At the first BSC Leaders Meetings event, the Prime Minister of Montenegro, Dritan Abazović, said that for Montenegro, there is no other choice but EU integration. 

“By joining the EU, Montenegro will fulfill its national interests, which is the reason why it will remain committed to the process of European integration.” Referring to the war in Ukraine, Abazović said: “Considering the size, population and capacities of Montenegro, support for Ukraine is more than significant, and citizens of Ukraine feel safe in Montenegro”, Abazović told. 

Rosa Balfour, director of Carnegie Europe, pointed out that the enlargement process has become more complex.

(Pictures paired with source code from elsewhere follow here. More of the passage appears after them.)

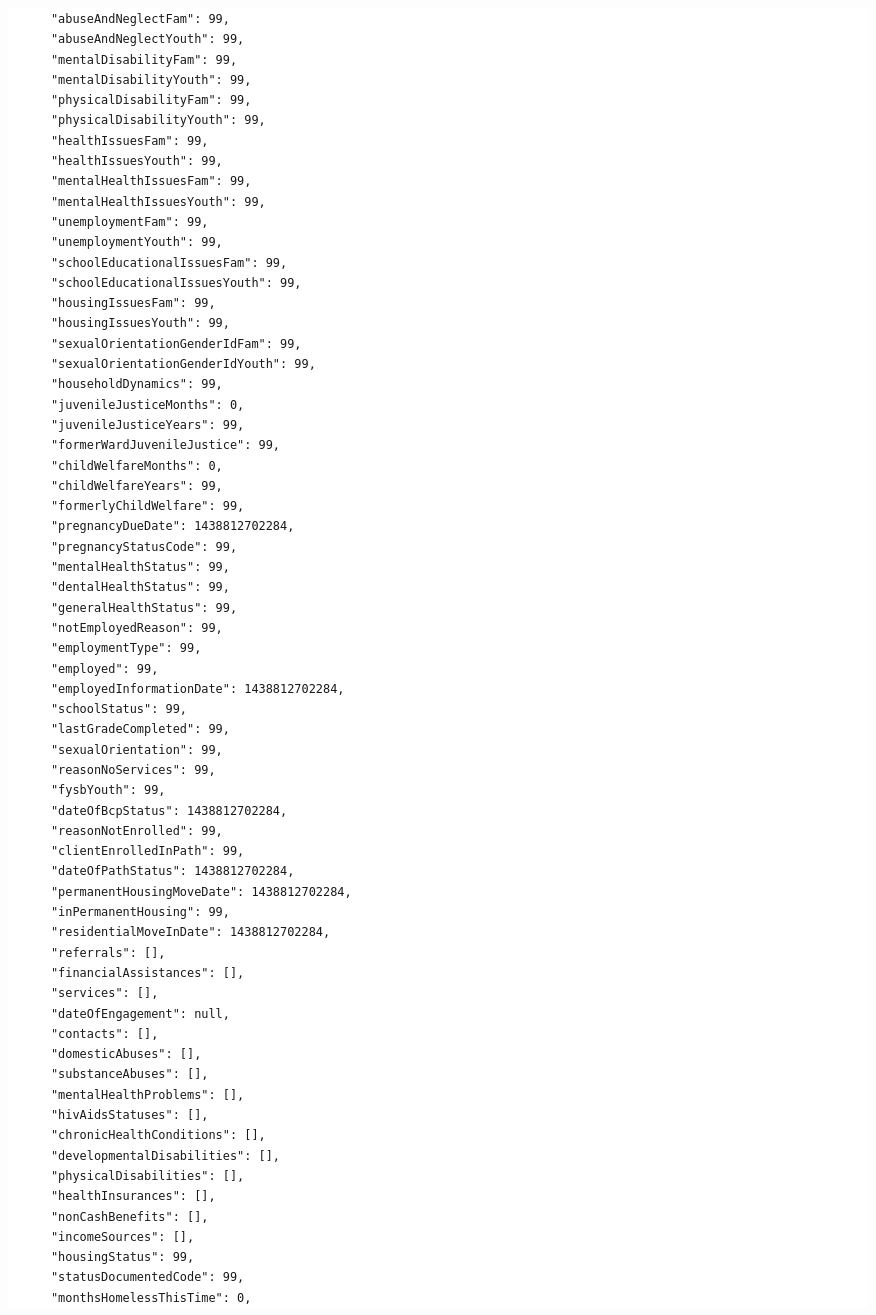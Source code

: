           "abuseAndNeglectFam": 99,
          "abuseAndNeglectYouth": 99,
          "mentalDisabilityFam": 99,
          "mentalDisabilityYouth": 99,
          "physicalDisabilityFam": 99,
          "physicalDisabilityYouth": 99,
          "healthIssuesFam": 99,
          "healthIssuesYouth": 99,
          "mentalHealthIssuesFam": 99,
          "mentalHealthIssuesYouth": 99,
          "unemploymentFam": 99,
          "unemploymentYouth": 99,
          "schoolEducationalIssuesFam": 99,
          "schoolEducationalIssuesYouth": 99,
          "housingIssuesFam": 99,
          "housingIssuesYouth": 99,
          "sexualOrientationGenderIdFam": 99,
          "sexualOrientationGenderIdYouth": 99,
          "householdDynamics": 99,
          "juvenileJusticeMonths": 0,
          "juvenileJusticeYears": 99,
          "formerWardJuvenileJustice": 99,
          "childWelfareMonths": 0,
          "childWelfareYears": 99,
          "formerlyChildWelfare": 99,
          "pregnancyDueDate": 1438812702284,
          "pregnancyStatusCode": 99,
          "mentalHealthStatus": 99,
          "dentalHealthStatus": 99,
          "generalHealthStatus": 99,
          "notEmployedReason": 99,
          "employmentType": 99,
          "employed": 99,
          "employedInformationDate": 1438812702284,
          "schoolStatus": 99,
          "lastGradeCompleted": 99,
          "sexualOrientation": 99,
          "reasonNoServices": 99,
          "fysbYouth": 99,
          "dateOfBcpStatus": 1438812702284,
          "reasonNotEnrolled": 99,
          "clientEnrolledInPath": 99,
          "dateOfPathStatus": 1438812702284,
          "permanentHousingMoveDate": 1438812702284,
          "inPermanentHousing": 99,
          "residentialMoveInDate": 1438812702284,
          "referrals": [],
          "financialAssistances": [],
          "services": [],
          "dateOfEngagement": null,
          "contacts": [],
          "domesticAbuses": [],
          "substanceAbuses": [],
          "mentalHealthProblems": [],
          "hivAidsStatuses": [],
          "chronicHealthConditions": [],
          "developmentalDisabilities": [],
          "physicalDisabilities": [],
          "healthInsurances": [],
          "nonCashBenefits": [],
          "incomeSources": [],
          "housingStatus": 99,
          "statusDocumentedCode": 99,
          "monthsHomelessThisTime": 0,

“Nothing is promised from Brussels, but the Balkans are not forgotten. The importance of the rule of law, civil society and political leaders who send strong messages at home are considered crucial to the process of European integration”, Balfour said. 

On behalf of the Institute Alternative, Milena Muk stated that the previous Montenegrin governments did not meet high expectations and did not achieve sufficient progress in reforms.

“Montenegro currently does not have a single institution at full capacity, but in the so-called acting condition”, Muk assessed.

 Responding to Srđan Cvijić’s question about the main priorities of the future government, Milena Muk highlighted the reforms and the fulfillment of temporary criteria within Chapter 23.

“I think it is positive that the European Union has become more clear and more direct in conditioning key reforms in the country, and it should persist in that approach. We see that individual islands of integrity are being created, primarily in the Special State Prosecutor’s Office, and it is up to us to demand multiplying of these islands”, Muk concluded. 

The BSC Leaders Meetings events, with the distinguished panel of international and domestic speakers, are planned to continue in the coming months in other capitals of the Western Balkans.